Signs Godzilla’s in Town

The list for May 15, 1998
The Top 17 Signs Godzilla’s in Town

  1. McDonald’s debuts their new McLizard Happy Meals.

  2. Gigantic, rampaging reptile is *NOT* spewing racist remarks, eliminating the possibility it’s Marge Schott.

  3. The really sexy reptilian hookers are all reserved for the entire week.

  4. Even Al Sharpton has toned down his attitude.

  5. The entire town is in ruins — and you’re nowhere near India.

  6. Loud, annoying, screeching sounds, and Yoko Ono is out of the country.

  7. Every downtown building has been turned into snack food, with the exception of the law office.
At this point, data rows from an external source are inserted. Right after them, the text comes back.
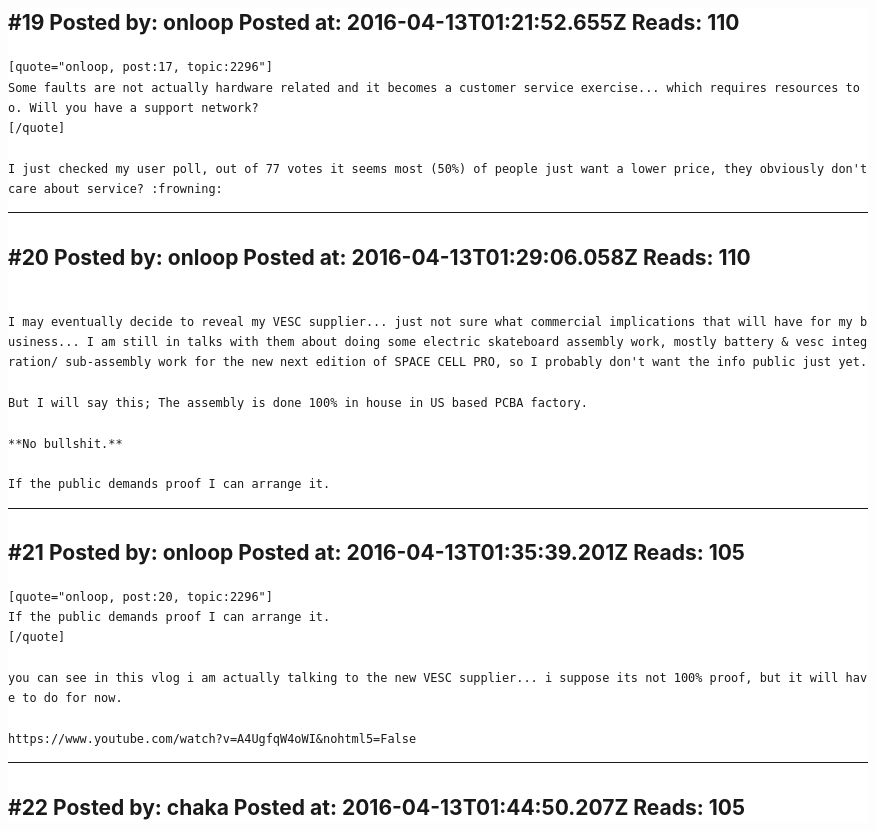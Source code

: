 ## \#19 Posted by: onloop Posted at: 2016-04-13T01:21:52.655Z Reads: 110

```
[quote="onloop, post:17, topic:2296"]
Some faults are not actually hardware related and it becomes a customer service exercise... which requires resources too. Will you have a support network?
[/quote]

I just checked my user poll, out of 77 votes it seems most (50%) of people just want a lower price, they obviously don't care about service? :frowning:
```

---
## \#20 Posted by: onloop Posted at: 2016-04-13T01:29:06.058Z Reads: 110

```

I may eventually decide to reveal my VESC supplier... just not sure what commercial implications that will have for my business... I am still in talks with them about doing some electric skateboard assembly work, mostly battery & vesc integration/ sub-assembly work for the new next edition of SPACE CELL PRO, so I probably don't want the info public just yet.

But I will say this; The assembly is done 100% in house in US based PCBA factory.

**No bullshit.**

If the public demands proof I can arrange it.
```

---
## \#21 Posted by: onloop Posted at: 2016-04-13T01:35:39.201Z Reads: 105

```
[quote="onloop, post:20, topic:2296"]
If the public demands proof I can arrange it.
[/quote]

you can see in this vlog i am actually talking to the new VESC supplier... i suppose its not 100% proof, but it will have to do for now.

https://www.youtube.com/watch?v=A4UgfqW4oWI&nohtml5=False
```

---
## \#22 Posted by: chaka Posted at: 2016-04-13T01:44:50.207Z Reads: 105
  8. Starbucks pushing new Scorch Roast.

  9. Mothra has been spotted working out under the watchful eye of Don King.

  10. Emboldened by news reports your gecko hangs from the ceiling and pees on your head.

  11. Screaming people and destroyed buildings. (Oops! Those are signs BobVila is in your town.)

  12. Owner of the local “Big and Tall” store now driving a Rolls Royce.

  13. Madonna’s new boy-toy is tall, with green skin and some serious bad breath, and Dennis Rodman is still in the NBA playoffs.

  14. That brown mountain range off in the distance wasn’t there yesterday.

  15. You suddenly awaken in a pile of rubble, looking at the biggest menace to New York’s skyline since Donald Trump.

  16. Ken Starr slips to #2 on “Monsters Running Amok” list.
And the Number 1 Sign Godzilla’s in Town…

  1. The Oscar Meyer Weinermobile shows obvious signs of molestation.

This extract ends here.